> _WHAT YOU ARE ASKED TO DO_: Say how many of the lines below include the word "NextDouble". Only the number should be given.

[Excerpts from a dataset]
________
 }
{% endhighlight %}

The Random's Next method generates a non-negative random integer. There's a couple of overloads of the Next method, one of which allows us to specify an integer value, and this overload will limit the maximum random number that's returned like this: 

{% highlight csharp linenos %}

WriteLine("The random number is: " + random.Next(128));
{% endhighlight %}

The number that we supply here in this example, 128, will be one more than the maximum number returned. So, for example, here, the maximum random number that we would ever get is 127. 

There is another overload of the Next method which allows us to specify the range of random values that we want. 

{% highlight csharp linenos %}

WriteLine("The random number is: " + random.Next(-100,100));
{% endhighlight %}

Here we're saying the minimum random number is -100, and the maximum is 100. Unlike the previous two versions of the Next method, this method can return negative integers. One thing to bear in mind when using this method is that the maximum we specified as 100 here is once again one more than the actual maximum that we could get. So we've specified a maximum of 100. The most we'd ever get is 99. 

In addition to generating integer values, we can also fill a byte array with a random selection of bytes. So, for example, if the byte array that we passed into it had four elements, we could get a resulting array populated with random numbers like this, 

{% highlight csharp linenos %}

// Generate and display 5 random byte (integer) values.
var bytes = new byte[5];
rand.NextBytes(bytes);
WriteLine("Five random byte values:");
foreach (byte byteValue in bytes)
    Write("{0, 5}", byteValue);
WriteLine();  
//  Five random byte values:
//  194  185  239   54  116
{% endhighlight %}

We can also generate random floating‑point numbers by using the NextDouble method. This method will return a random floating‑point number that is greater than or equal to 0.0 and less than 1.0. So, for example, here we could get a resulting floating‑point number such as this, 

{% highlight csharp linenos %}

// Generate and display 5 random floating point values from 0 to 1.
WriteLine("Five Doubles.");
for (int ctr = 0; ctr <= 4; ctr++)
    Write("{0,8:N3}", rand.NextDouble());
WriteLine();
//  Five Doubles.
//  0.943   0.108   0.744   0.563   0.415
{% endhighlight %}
________
> _OUTPUT FOR THIS TASK_: 2